A guest priest says daily Mass on Mondays, and the Monday before last he shared sad news that three nuns he knew from a nearby city had died in Burundi. Yesterday, he was back, and he mentioned it again during the homily, but only as a brief reference to the assumptions people make.
Because of the way one of the nuns died, the media had linked the deaths to terrorism. Instead, said the priest, the perpetrator had been a solitary individual with known mental health issues. And he added, “who was having a bad day.”
Now, I don’t know about you, but I never considered beheading a nun to be an offshoot of having a bad day. To me, a bad day is realizing I forgot to take the books back to the library and saying, “Screw it. I’ll just pay the overdue fines.”
What struck me was the sheer charity of how this priest was referring to a grisly homicide. Instead of saying, “This man wasn’t a terrorist, but he was a monster,” the priest was looking at the killer of three elderly women he knew and instead seeing someone carrying an incalculable burden.

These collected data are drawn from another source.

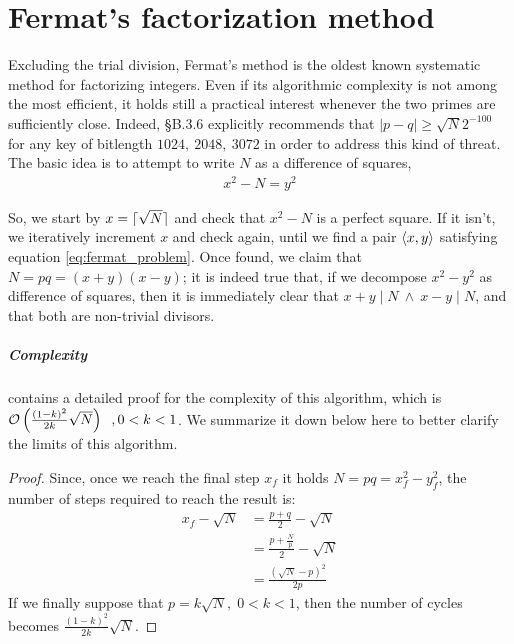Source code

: \chapter{Fermat's factorization method \label{chap:fermat}}

Excluding the trial division, Fermat's method is the oldest known systematic
method for factorizing integers. Even if its algorithmic complexity is not
among the most efficient, it holds still a practical interest whenever
the two primes are sufficiently close.
Indeed, \cite{DSS2009} \S B.3.6 explicitly recommends that
$|p-q| \geq \sqrt{N}2^{-100}$
for any key of bitlength $1024,\ 2048,\ 3072$ in order to address this kind of
threat.\\
The basic idea is to attempt to write $N$ as a difference of squares,
\begin{align}
\label{eq:fermat_problem}
x^2 - N = y^2
\end{align}

So, we start by $x = \lceil\sqrt{N}\rceil$ and check that $x^2-N$ is a perfect
square. If it isn't, we iteratively increment $x$ and check again, until we
find a pair $\langle x, y\rangle$ satisfying equation \ref{eq:fermat_problem}.
Once found, we claim that $N = pq = (x+y)(x-y)$; it is indeed true that, if we
decompose $x^2 - y^2$ as difference of squares, then it is immediately clear
that $x+y \mid N \ \land \  x-y \mid N$, and that both are non-trivial
divisors.

\paragraph{Complexity} \cite{riesel} contains a detailed proof for the
complexity of this algorithm, which is
$\mathcal{O}\left(\frac{(1-k)^2}{2k} \sqrt{N}\right) \;\;,  0 < k < 1$. We summarize it down
below here to better clarify the limits of this algorithm.

\begin{proof}
  Since, once we reach the final step $x_f$ it holds $N = pq = x_f^2 - y_f^2$,
  the number of steps required to reach the result is:
  \begin{align*}
    x_f - \sqrt{N} &= \frac{p + q}{2} - \sqrt{N} \\
                   &= \frac{p + \frac{N}{p}}{2} - \sqrt{N} \\
                   &= \frac{(\sqrt{N} - p)^2}{2p}
  \end{align*}
  If we finally suppose that $p = k\sqrt{N}, \; 0 < k < 1$, then the number of cycles
  becomes
  $\frac{(1-k)^2}{2k} \sqrt{N}$.
\end{proof}

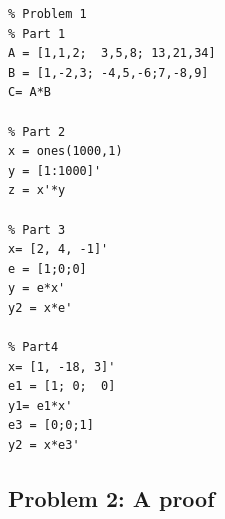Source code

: \documentclass{article}
\begin{document}
\begin{enumerate}
\begin{lstlisting} 
% Problem 1
% Part 1
A = [1,1,2;  3,5,8; 13,21,34]
B = [1,-2,3; -4,5,-6;7,-8,9]
C= A*B

% Part 2 
x = ones(1000,1)
y = [1:1000]'
z = x'*y

% Part 3 
x= [2, 4, -1]'
e = [1;0;0]
y = e*x'
y2 = x*e'

% Part4 
x= [1, -18, 3]'
e1 = [1; 0;  0]
y1= e1*x'
e3 = [0;0;1]
y2 = x*e3'
 \end{lstlisting} 


\end{enumerate} 



\hypertarget{problem_2_a_proof_4}{}\subsection*{{Problem 2: A proof}}\label{problem_2_a_proof_4}
\end{document}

And I thought, whatever is the worst thing I’ve ever done or will ever do in my life, it would be nice if people would view it that way. Not brushing it aside, not excusing it and not preventing legal justice from coming into play, but leaving out the personal judgment and letting God handle it. “Yes, she did ____. It was a bad day for her.”
It’s easy to let someone’s worst moment color our perception of everything else. It’s hard not to remember something nasty about someone, especially if only see him/her occasionally. It’s especially hard when I hear it through a third party, so I see someone and know, “This person hurt my friend.” But that one comment, “a bad day,” took me aback. We all do bad things. This priest realized we’re so much more.